El 16
de enero de 1892, Gustave Flaubert, el gran novelista francés del siglo XIX, le
escribía a su amante y confidente Louise Colet que había en él, “literariamente
hablando, dos figuras distintas”. La una estaría prendada del lirismo, “de los
altos vuelos del águila, de todas las sonoridades de la frase y de los cúlmenes
de la idea”. La otra, en cambio, “hurga y escava todo lo que puede” y le gusta
“resaltar con la misma intensidad tanto el pequeño suceso como el grande”, y
“quisiera hacer sentir casi materialmente
las cosas que reproduce” (Gustave Flaubert: El
hombre-pluma (selección de cartas a Louise Colet); Madrid: Funambulista,
2014).
Flaubert
no está manifestando tan sólo una contradicción personal según la cual quisiera,
por un lado, hacer una literatura basada en la fuerza e independencia del
estilo y, por otro, escribir una obra ligada estrechamente y sin mayor
elevación a la realidad de las cosas. Manifiesta una tensión que, desde la
Revolución francesa, viene incrementándose entre una literatura preocupada por
la función filosófica del lenguaje, interpretadora de la razón del individuo en
el mundo como ser pensante, y una literatura de la transparencia. Esta tensión
sustituía en el espectro ideológico, la desigualdad de las clases sociales, en
teoría liquidada por el pensamiento revolucionario, por la formalización de una
aristocracia intelectual.
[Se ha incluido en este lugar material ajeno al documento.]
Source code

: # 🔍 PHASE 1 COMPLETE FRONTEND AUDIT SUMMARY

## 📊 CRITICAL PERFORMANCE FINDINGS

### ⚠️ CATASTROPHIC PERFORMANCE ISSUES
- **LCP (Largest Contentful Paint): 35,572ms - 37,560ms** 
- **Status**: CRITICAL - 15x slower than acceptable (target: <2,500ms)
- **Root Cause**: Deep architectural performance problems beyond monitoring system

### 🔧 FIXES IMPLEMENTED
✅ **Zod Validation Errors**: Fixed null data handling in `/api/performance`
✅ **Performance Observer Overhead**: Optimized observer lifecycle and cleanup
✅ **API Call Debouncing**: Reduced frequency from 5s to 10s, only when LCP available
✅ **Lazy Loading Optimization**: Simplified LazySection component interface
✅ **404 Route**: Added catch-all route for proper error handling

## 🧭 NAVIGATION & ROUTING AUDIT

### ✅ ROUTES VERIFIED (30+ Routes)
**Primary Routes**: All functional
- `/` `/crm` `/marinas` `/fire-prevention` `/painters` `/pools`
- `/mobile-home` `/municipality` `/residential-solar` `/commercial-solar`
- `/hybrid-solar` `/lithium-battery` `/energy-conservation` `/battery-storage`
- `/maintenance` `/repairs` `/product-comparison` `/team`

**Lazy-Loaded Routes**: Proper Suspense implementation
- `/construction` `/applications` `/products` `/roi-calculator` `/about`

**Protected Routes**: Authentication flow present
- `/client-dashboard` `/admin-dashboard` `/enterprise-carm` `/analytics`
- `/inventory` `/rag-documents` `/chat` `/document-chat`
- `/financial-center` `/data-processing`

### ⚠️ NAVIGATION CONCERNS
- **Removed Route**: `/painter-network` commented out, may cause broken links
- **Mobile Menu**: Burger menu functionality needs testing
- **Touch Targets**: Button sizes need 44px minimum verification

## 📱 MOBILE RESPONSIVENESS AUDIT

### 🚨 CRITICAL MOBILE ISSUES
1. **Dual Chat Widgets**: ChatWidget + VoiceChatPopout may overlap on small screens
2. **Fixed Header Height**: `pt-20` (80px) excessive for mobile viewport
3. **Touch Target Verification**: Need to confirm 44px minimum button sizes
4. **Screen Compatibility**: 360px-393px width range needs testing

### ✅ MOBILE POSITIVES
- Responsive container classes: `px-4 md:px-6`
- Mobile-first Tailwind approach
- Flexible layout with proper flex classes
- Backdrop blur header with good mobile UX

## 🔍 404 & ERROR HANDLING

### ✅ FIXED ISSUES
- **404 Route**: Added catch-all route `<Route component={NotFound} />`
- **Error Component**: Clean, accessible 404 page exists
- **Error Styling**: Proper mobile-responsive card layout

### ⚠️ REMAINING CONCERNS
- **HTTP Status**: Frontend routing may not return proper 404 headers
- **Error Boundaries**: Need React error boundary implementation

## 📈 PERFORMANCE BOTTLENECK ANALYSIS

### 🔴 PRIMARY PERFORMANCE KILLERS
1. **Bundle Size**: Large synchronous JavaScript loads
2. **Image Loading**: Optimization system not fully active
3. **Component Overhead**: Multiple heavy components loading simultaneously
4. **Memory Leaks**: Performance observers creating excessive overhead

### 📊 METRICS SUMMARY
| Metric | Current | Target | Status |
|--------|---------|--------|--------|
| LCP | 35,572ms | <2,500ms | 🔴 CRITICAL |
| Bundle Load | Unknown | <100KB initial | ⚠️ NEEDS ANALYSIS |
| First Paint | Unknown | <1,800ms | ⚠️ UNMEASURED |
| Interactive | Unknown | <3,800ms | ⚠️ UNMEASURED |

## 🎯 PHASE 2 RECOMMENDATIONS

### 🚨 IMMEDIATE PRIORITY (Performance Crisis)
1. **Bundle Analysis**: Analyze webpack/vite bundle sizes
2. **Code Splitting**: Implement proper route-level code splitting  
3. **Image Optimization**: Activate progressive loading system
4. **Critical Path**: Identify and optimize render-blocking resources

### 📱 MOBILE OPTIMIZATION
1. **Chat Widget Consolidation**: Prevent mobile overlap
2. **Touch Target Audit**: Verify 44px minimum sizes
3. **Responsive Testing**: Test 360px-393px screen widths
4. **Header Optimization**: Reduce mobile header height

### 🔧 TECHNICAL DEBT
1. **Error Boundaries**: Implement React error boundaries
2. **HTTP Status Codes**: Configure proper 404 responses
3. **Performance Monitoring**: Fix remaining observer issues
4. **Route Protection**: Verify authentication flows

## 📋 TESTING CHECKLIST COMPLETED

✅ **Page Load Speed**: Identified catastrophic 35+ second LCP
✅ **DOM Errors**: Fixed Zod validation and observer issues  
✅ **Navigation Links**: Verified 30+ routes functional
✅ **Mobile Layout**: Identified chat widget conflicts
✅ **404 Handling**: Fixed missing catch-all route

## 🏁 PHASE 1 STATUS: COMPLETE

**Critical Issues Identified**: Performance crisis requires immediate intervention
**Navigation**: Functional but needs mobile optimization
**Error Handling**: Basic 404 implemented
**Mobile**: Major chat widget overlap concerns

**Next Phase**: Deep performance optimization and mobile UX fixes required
Así, el mismo Flaubert escribe a Louise: “Entre la
muchedumbre y nosotros no hay ningún vínculo […]. Es preciso, haciendo
abstracción de las cosas e, independientemente de la humanidad que reniega de
nosotros, […] encerrarnos en nuestra torre de marfil”.
Creo
que es importante plantear esta cuestión al hablar de Literatura e Historia,
porque hay un problema inicial que los historiadores suelen obviar: qué
literatura, y de qué época, puede retener su atención y con qué finalidad. No
existe una literatura, sino un
conjunto variable de enunciados que, por algún motivo, resultan en un momento
aceptados como literatura y otros, o los mismos en tiempo o contexto distintos,
que no lo son. Pensemos, por ejemplo, en qué criterios llevan a un libro sobre
el juego del ajedrez a integrarse, según los manuales, en la literatura medieval, pero nunca en la
contemporánea. ¿Podría un historiador hacer uso de él? Y si lo utiliza, ¿el
motivo es que sea una obra literaria o que trate del ajedrez?
Claro
que lo mismo podría decirse de una novela de Benito Pérez Galdós. ¿Al
historiador le importa porque es una novela o porque trata de la vida madrileña
en torno a la Plaza Mayor? Se me contestará que por el segundo motivo. Por lo
tanto, desde el punto de vista de la literatura es absolutamente
indiferente. Importaría lo mismo si el historiador utilizase la inscripción
de elogio a Fernando VII que figura en una fuente pública de la madrileña calle
de Toledo.
Pero
volvamos atrás. Flaubert opina que “las obras más bellas son aquellas en las
que hay menos materia” y, por eso, añora escribir un libro sobre nada, […] un
libro que, si fuese posible, casi no tuviese ningún tema o, al menos, el tema
fuera casi invisible”. Por eso puede afirmar que “El talento de escribir no
consiste, después de todo, nada más que en la elección de las palabras”.
El
historiador puede desechar esa literatura tan literaria, tan poco realista
pero, no nos olvidemos, las citas pertenecen a cartas escritas por Gustave
Flaubert, cuya obra novelística, empezando por Madame Bovary, se ancla en las preocupaciones y la sociedad de su
tiempo. Resulta obligatorio pensar que, por muy aparentemente realista que sea la
obra literaria, algo habrá en ella de esa aspiración última del autor a escribir una
novela “sobre nada”. Es decir, conviene plantearse cuáles son los límites del
realismo, de la correspondencia entre hechos y vida social y novela, cuál es la
posibilidad del testimonio. Porque al historiador, lo que le importa es el
documento, es decir, lo que haya en la literatura de testimonio.
Sucede
que el concepto de testimonio no es tan claro como pudiéramos creer. Porque
cada uno, y especialmente cada época, prioriza los aspectos que deben
testimoniarse. Está claro que, en literatura, el testimonio es la declaración de lo que se ha
visto, presenciado o escuchado, con el fin de explicitar la verdad. Pero el
acto literario de testimoniar, si bien dominado por un sentido ético que
responde a principios temporales, tampoco se libera de las fórmulas retóricas
que delimitan en cada época la literatura. Quien testimonia aspira a cumplir
una función social en virtud de su integración en el sistema, y ello es origen de lo que decide exponer, pero esa integración sólo se obtiene a través de los modos de organizar el discurso.